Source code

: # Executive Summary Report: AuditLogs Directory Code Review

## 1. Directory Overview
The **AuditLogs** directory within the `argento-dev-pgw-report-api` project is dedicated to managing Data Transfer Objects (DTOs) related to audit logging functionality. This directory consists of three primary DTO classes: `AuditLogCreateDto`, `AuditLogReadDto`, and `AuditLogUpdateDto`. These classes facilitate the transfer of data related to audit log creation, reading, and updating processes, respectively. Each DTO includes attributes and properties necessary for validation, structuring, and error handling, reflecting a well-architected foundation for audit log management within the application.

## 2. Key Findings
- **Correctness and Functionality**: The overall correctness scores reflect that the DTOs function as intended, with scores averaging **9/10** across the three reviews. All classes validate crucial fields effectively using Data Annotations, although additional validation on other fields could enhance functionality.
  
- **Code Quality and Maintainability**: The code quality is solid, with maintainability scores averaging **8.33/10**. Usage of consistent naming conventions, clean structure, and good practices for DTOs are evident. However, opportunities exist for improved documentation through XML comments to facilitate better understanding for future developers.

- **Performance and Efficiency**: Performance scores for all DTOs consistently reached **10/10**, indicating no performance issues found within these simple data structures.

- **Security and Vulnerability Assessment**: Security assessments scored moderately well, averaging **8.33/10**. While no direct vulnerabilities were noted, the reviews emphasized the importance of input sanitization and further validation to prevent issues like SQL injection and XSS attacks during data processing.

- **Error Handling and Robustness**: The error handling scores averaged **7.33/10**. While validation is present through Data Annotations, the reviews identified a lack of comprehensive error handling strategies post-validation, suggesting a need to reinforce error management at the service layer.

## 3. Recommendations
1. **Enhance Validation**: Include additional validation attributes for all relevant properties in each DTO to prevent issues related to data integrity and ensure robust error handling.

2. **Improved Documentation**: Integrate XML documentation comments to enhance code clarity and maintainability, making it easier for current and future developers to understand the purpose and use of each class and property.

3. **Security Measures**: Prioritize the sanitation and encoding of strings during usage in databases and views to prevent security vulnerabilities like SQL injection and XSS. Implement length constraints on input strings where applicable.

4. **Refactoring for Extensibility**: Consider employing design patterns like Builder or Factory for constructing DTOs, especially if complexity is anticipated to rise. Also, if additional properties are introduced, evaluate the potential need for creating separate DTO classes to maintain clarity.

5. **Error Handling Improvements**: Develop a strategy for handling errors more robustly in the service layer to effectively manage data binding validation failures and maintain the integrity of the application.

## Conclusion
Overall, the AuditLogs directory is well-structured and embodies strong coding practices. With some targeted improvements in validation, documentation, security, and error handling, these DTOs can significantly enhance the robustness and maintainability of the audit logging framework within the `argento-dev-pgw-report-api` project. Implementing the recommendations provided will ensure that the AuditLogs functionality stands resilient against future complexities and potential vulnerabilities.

################

Work instructions
All entries are to be retyped with no difference from the original.

Output for this task
Source code

: # Executive Summary Report: AuditLogs Directory Code Review

## 1. Directory Overview
The **AuditLogs** directory within the `argento-dev-pgw-report-api` project is dedicated to managing Data Transfer Objects (DTOs) related to audit logging functionality. This directory consists of three primary DTO classes: `AuditLogCreateDto`, `AuditLogReadDto`, and `AuditLogUpdateDto`. These classes facilitate the transfer of data related to audit log creation, reading, and updating processes, respectively. Each DTO includes attributes and properties necessary for validation, structuring, and error handling, reflecting a well-architected foundation for audit log management within the application.

## 2. Key Findings
- **Correctness and Functionality**: The overall correctness scores reflect that the DTOs function as intended, with scores averaging **9/10** across the three reviews. All classes validate crucial fields effectively using Data Annotations, although additional validation on other fields could enhance functionality.
  
- **Code Quality and Maintainability**: The code quality is solid, with maintainability scores averaging **8.33/10**. Usage of consistent naming conventions, clean structure, and good practices for DTOs are evident. However, opportunities exist for improved documentation through XML comments to facilitate better understanding for future developers.

- **Performance and Efficiency**: Performance scores for all DTOs consistently reached **10/10**, indicating no performance issues found within these simple data structures.

- **Security and Vulnerability Assessment**: Security assessments scored moderately well, averaging **8.33/10**. While no direct vulnerabilities were noted, the reviews emphasized the importance of input sanitization and further validation to prevent issues like SQL injection and XSS attacks during data processing.

- **Error Handling and Robustness**: The error handling scores averaged **7.33/10**. While validation is present through Data Annotations, the reviews identified a lack of comprehensive error handling strategies post-validation, suggesting a need to reinforce error management at the service layer.

## 3. Recommendations
1. **Enhance Validation**: Include additional validation attributes for all relevant properties in each DTO to prevent issues related to data integrity and ensure robust error handling.

2. **Improved Documentation**: Integrate XML documentation comments to enhance code clarity and maintainability, making it easier for current and future developers to understand the purpose and use of each class and property.

3. **Security Measures**: Prioritize the sanitation and encoding of strings during usage in databases and views to prevent security vulnerabilities like SQL injection and XSS. Implement length constraints on input strings where applicable.

4. **Refactoring for Extensibility**: Consider employing design patterns like Builder or Factory for constructing DTOs, especially if complexity is anticipated to rise. Also, if additional properties are introduced, evaluate the potential need for creating separate DTO classes to maintain clarity.

5. **Error Handling Improvements**: Develop a strategy for handling errors more robustly in the service layer to effectively manage data binding validation failures and maintain the integrity of the application.

## Conclusion
Overall, the AuditLogs directory is well-structured and embodies strong coding practices. With some targeted improvements in validation, documentation, security, and error handling, these DTOs can significantly enhance the robustness and maintainability of the audit logging framework within the `argento-dev-pgw-report-api` project. Implementing the recommendations provided will ensure that the AuditLogs functionality stands resilient against future complexities and potential vulnerabilities.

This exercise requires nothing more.